Wednesday 16 September 2015

Figheldean, Wiltshire

People who have dogs tell me that their pets provide other people a conversational opener, an excuse to start talking to a stranger. And that's a nice thing for us British. I think I've found my dog substitute - a massive purple sketchbook, first outing today. At Figheldean church not one but two people spoke to us as a result, and then someone else turned up too. The building's obviously well used for its original purpose.

We heathens had come to see the carved knights lying either side in the porch, although they were slightly obscured by some very jolly boards covered in colourful magnetic letters advertising the latest goings-on. Encouraged by our enthusiasm for the knights, we were given a kind and very comprehensive tour of the church by one of its custodians. It was interesting to see some greenstone in the columns (photo here though the columns are quite incidental to the photographer's intentions :)


But Figheldean is one of those churches that's been very messed about with, and there's even some neoNormanness going on. So its main attraction for us was the knights. Our guide surprised us by explaining they'd been dug up in a nearby field - perhaps hidden there during Cromwell's time, he speculated.
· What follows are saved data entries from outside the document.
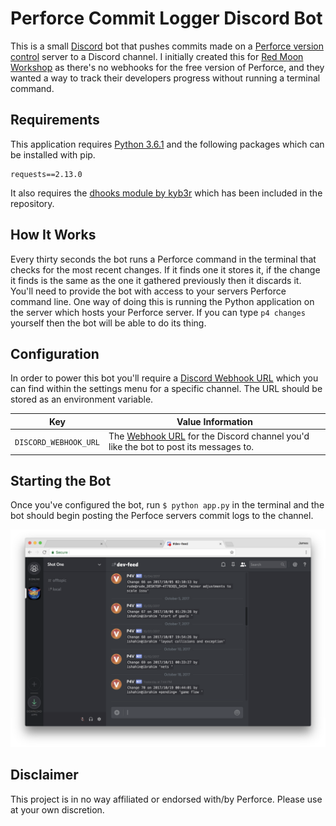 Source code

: # Perforce Commit Logger Discord Bot
This is a small [Discord](https://discordapp.com/) bot that pushes commits made on a [Perforce version control](https://www.perforce.com/) server to a Discord channel. I initially created this for [Red Moon Workshop](https://redmoonworkshop.net/) as there's no webhooks for the free version of Perforce, and they wanted a way to track their developers progress without running a terminal command.

## Requirements
This application requires [Python 3.6.1](https://www.python.org/) and the following packages which can be installed with pip.

```
requests==2.13.0
```

It also requires the [dhooks module by kyb3r](https://github.com/kyb3r/dhooks) which has been included in the repository.

## How It Works
Every thirty seconds the bot runs a Perforce command in the terminal that checks for the most recent changes. If it finds one it stores it, if the change it finds is the same as the one it gathered previously then it discards it. You'll need to provide the bot with access to your servers Perforce command line. One way of doing this is running the Python application on the server which hosts your Perforce server. If you can type `p4 changes` yourself then the bot will be able to do its thing.


## Configuration
In order to power this bot you'll require a [Discord Webhook URL]((https://support.discordapp.com/hc/en-us/articles/228383668-Intro-to-Webhooks)) which you can find within the settings menu for a specific channel. The URL should be stored as an environment variable.

| Key  | Value Information |
| ------------- | ------------- |
| `DISCORD_WEBHOOK_URL`  | The [Webhook URL](https://support.discordapp.com/hc/en-us/articles/228383668-Intro-to-Webhooks) for the Discord channel you'd like the bot to post its messages to. |


## Starting the Bot 
Once you've configured the bot, run `$ python app.py` in the terminal and the bot should begin posting the Perfoce servers commit logs to the channel.

![Example](assets/readme.png)

## Disclaimer
This project is in no way affiliated or endorsed with/by Perforce. Please use at your own discretion.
None seem to be able to compare with the lovely knight at Castle Combe. But these are the second-best we've seen! The cute little dogs / lions at their feet are well carved, with excellent paws (though the right hand one has been reassembled facing the wrong way). One knight has deeply carved folds in what I assume is a cloak. The other looks very comfy on his pillow. It would have been cool to have more chance to look at the pair closely, do a bit of drawing, take some photos without the magnetic letters in the way. But never mind.


It was also instructive to overhear the correct pronounciation of the village name - Fyaldene. I'd have been calling it Figgledene for ever more.
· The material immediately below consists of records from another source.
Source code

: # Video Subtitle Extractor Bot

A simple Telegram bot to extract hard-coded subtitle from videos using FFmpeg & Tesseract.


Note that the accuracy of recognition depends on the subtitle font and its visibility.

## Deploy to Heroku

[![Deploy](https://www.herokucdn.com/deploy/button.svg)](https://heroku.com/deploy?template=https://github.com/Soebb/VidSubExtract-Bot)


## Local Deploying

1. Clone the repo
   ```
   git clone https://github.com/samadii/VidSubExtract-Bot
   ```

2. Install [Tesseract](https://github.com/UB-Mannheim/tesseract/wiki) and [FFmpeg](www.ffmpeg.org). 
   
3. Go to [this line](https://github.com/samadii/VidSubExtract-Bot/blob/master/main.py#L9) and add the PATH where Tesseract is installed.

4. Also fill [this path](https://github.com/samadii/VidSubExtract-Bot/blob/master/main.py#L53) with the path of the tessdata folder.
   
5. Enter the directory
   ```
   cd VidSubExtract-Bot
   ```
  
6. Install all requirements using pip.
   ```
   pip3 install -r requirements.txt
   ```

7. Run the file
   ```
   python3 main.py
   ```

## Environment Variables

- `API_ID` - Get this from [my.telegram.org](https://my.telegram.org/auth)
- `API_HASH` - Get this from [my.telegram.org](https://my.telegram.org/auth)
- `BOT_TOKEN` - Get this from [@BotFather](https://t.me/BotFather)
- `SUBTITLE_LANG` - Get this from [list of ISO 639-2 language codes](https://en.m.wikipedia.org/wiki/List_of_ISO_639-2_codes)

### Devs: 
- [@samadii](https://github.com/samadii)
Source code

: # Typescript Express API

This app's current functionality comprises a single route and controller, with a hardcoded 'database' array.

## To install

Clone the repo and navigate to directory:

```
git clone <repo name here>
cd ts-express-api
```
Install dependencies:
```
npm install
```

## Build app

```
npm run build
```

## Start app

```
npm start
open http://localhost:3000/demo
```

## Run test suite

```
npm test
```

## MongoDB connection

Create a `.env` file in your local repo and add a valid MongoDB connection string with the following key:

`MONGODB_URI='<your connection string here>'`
You'd think photos and stories about these knights would be all over the internet. But they're not. I think they should be. These knights are great.

I found some mention of them in John Aubrey's Topographical Collections of Wiltshire. He says:

FIGHELDEN.
Near the Belfre, in the South Aisle, are two fair freestone monuments of Knights crosse-legged, with shields, and at the feet of each is a Lyon. I could not learn whose Monuments they were: they are tumbled now, 1671, one on the top of the other. 
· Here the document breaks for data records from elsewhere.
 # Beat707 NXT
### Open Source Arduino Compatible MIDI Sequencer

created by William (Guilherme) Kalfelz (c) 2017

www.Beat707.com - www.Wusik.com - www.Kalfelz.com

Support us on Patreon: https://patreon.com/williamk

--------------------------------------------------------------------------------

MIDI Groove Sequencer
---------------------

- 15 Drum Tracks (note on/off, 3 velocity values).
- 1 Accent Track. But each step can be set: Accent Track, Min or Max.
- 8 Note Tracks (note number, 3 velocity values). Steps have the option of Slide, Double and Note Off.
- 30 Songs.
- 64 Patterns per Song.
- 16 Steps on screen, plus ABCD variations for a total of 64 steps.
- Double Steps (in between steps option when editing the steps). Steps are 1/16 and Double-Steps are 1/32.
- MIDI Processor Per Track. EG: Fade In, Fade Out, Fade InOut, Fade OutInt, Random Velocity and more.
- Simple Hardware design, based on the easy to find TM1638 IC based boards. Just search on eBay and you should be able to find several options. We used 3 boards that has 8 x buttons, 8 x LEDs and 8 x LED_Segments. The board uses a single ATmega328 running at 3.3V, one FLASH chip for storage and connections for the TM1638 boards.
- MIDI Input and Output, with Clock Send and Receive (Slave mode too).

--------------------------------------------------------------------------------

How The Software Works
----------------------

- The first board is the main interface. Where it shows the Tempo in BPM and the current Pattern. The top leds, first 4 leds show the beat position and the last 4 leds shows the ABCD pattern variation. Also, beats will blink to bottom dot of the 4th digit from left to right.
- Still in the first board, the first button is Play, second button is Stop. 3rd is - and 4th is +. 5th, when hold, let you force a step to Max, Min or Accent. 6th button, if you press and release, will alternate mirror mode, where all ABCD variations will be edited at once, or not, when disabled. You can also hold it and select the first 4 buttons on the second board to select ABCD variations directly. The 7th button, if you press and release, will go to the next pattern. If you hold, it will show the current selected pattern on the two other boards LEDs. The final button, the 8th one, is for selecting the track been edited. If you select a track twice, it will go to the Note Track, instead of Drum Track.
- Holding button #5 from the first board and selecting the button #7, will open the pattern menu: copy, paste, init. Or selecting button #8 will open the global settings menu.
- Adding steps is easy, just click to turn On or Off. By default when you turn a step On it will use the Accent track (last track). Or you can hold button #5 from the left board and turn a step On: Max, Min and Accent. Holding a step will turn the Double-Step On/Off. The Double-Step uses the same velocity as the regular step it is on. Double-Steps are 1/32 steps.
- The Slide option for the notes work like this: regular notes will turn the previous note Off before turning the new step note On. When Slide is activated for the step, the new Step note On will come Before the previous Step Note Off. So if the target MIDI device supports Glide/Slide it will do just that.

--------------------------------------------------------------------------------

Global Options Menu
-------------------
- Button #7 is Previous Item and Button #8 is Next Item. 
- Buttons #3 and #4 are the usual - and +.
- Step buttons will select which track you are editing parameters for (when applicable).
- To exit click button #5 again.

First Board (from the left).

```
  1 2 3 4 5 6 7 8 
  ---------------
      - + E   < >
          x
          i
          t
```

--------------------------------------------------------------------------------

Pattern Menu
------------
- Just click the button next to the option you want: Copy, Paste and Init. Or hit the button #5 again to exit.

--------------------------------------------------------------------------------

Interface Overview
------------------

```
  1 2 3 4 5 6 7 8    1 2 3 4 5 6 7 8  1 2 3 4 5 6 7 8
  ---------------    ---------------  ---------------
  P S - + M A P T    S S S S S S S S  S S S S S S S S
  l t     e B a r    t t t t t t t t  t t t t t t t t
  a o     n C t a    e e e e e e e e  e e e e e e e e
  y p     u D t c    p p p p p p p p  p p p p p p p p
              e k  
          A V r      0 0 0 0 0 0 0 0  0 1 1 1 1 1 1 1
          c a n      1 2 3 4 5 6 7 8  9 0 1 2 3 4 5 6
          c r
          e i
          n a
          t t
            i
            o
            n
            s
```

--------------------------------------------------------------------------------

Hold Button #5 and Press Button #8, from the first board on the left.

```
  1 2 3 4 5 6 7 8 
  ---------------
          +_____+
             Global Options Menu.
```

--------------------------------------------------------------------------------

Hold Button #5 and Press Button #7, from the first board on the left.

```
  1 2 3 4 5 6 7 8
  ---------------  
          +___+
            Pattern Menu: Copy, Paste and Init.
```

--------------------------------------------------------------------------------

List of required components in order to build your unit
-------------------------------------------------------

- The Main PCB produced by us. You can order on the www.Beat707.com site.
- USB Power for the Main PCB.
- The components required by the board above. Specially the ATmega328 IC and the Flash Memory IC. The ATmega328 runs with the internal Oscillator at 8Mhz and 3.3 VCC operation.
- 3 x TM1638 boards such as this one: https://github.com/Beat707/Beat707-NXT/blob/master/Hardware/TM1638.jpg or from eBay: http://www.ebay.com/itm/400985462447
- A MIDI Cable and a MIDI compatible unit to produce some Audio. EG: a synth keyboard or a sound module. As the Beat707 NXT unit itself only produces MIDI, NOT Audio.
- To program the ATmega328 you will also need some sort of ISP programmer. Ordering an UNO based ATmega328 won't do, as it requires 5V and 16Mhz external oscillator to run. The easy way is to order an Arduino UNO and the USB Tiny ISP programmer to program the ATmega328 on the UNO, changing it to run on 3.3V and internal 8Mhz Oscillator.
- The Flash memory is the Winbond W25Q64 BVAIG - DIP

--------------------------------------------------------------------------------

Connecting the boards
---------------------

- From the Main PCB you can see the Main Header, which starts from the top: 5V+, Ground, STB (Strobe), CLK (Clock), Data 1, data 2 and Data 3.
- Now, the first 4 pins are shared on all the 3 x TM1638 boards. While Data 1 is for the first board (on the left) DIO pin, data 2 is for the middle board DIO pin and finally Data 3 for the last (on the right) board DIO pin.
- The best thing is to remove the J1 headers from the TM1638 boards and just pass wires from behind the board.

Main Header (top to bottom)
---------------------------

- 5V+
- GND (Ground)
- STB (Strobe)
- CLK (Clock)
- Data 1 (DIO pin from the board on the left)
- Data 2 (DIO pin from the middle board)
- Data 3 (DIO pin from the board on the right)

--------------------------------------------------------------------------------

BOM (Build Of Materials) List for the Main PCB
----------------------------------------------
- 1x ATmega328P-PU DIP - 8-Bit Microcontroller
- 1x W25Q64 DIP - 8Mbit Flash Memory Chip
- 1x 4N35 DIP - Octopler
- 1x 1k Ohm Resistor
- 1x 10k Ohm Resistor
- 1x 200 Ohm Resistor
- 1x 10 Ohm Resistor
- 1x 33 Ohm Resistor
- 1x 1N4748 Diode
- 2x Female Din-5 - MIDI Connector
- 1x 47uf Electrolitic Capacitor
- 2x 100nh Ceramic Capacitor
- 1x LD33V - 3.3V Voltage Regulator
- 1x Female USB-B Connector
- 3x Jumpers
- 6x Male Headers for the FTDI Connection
 Underneath in that edition, written in 1862, it says: "These effigies, having received some injury in their horizontal position, were for some time placed erect in the chancel: but have lately been restored to the place in which Aubrey saw them.

Pevsner says they're 'probably late 13th century'. But he also says one of the knight's pillows is supported by angels. I can't see it myself from the photos. Perhaps we need a closer relook.